The authors attempted to perform a systematic review/meta-analysis on the current evidence the oncological benefits and risks with standard vs extended lymphadenectomy in radical cystectomy for bladder cancer. They included two randomized trials in this space (LEA AB 25-02 and SWOG S1011) and reported combined analysis of primary and secondary outcomes. The biggest caveat of this approach is the two studies included patients with different baseline characteristics as authors acknowledged in the discussion - including the status of whether receiving NAC and T stages. Therefore it offers little clinical insights by combining these two studies, and this is evidenced by the significant heterogeneity measure for primary outcome. In other words, each study would be much easier to be interpreted on their own and there is no need for a systematic review based off two different studies.  

Author Response

Please see attachment

Author Response File: Author Response.pdf

Reviewer 6 Report

Comments and Suggestions for Authors

This short manuscript presents a summary/analysis of 2 studies that compared standard and extended lymph node dissection in bladder cancer patients undergoing radical cystectomy. Because only 2 previous studies were included, it is difficult to call it a true meta-analysis, even though the appropriate (recommended) statistical analyses have been performed. Overall, the manuscript is concise and very clearly written, and the 2 studies, that came to similar conclusions individually, unsurprisingly produce similar conclusions when combined. This manuscript will provide a handy reference for authors to cite to support a lack of ‘oncological benefit’ of extended lymph node dissection, however the many gaps in the scope of disease interrogated in the studies curtail its importance to the field. The limitations are not related to the meta-analysis itself, but stem from the paucity of studies, the poor representation of N1 and N2 disease and exclusion of N3 disease in those studies, and other limitations that the authors have listed. I would prefer it if the authors would specifically discuss these limitations and the areas that need to be addressed, preferably through clinical trials, in order to derive more satisfactory indications for or against extended lymph node dissection at the time of radical cystectomy. However, the authors may consider that this is beyond the scope of a reviewer request!

Author Response

Comments 1: This short manuscript presents a summary/analysis of 2 studies that compared standard and extended lymph node dissection in bladder cancer patients undergoing radical cystectomy. Because only 2 previous studies were included, it is difficult to call it a true meta-analysis, even though the appropriate (recommended) statistical analyses have been performed. Overall, the manuscript is concise and very clearly written, and the 2 studies, that came to similar conclusions individually, unsurprisingly produce similar conclusions when combined. This manuscript will provide a handy reference for authors to cite to support a lack of ‘oncological benefit’ of extended lymph node dissection, however the many gaps in the scope of disease interrogated in the studies curtail its importance to the field. The limitations are not related to the meta-analysis itself, but stem from the paucity of studies, the poor representation of N1 and N2 disease and exclusion of N3 disease in those studies, and other limitations that the authors have listed. I would prefer it if the authors would specifically discuss these limitations and the areas that need to be addressed, preferably through clinical trials, in order to derive more satisfactory indications for or against extended lymph node dissection at the time of radical cystectomy. However, the authors may consider that this is beyond the scope of a reviewer request!
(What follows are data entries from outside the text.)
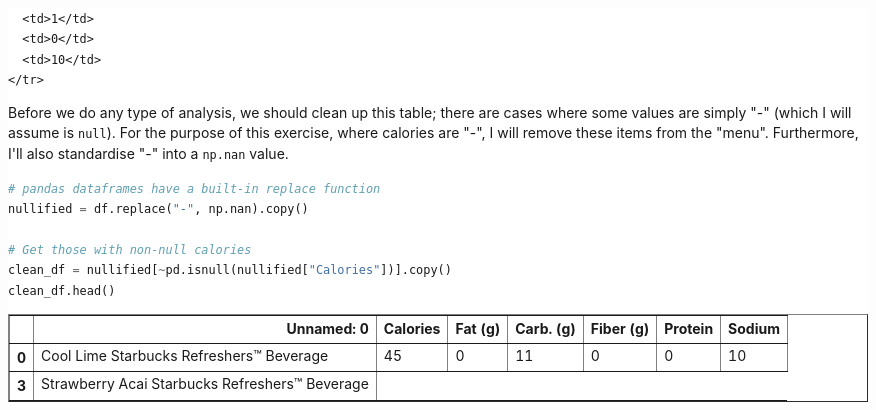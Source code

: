       <td>1</td>
      <td>0</td>
      <td>10</td>
    </tr>
  </tbody>
</table>
</div>



Before we do any type of analysis, we should clean up this table; there are cases where some values are simply "-" (which I will assume is `null`). For the purpose of this exercise, where calories are "-", I will remove these items from the "menu". Furthermore, I'll also standardise "-" into a `np.nan` value.


```python
# pandas dataframes have a built-in replace function
nullified = df.replace("-", np.nan).copy()

# Get those with non-null calories
clean_df = nullified[~pd.isnull(nullified["Calories"])].copy()
clean_df.head()
```




<div>
<style scoped>
    .dataframe tbody tr th:only-of-type {
        vertical-align: middle;
    }

    .dataframe tbody tr th {
        vertical-align: top;
    }

    .dataframe thead th {
        text-align: right;
    }
</style>
<table border="1" class="dataframe">
  <thead>
    <tr style="text-align: right;">
      <th></th>
      <th>Unnamed: 0</th>
      <th>Calories</th>
      <th>Fat (g)</th>
      <th>Carb. (g)</th>
      <th>Fiber (g)</th>
      <th>Protein</th>
      <th>Sodium</th>
    </tr>
  </thead>
  <tbody>
    <tr>
      <th>0</th>
      <td>Cool Lime Starbucks Refreshers™ Beverage</td>
      <td>45</td>
      <td>0</td>
      <td>11</td>
      <td>0</td>
      <td>0</td>
      <td>10</td>
    </tr>
    <tr>
      <th>3</th>
      <td>Strawberry Acai Starbucks Refreshers™ Beverage</td>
Response 1: We thanks the reviewer for their feedback and have made the following changes to the manuscript: "Similarly, it is important to note that the included studies excluded patients with cN3 disease and this may be a population of patients where extended node dissection provides an oncological benefit. Therefore, further trials in this space should focus on patients with higher risk/stage disease to determine if there is an improvement in survival outcomes with extended node dissection templates in those with more advanced disease."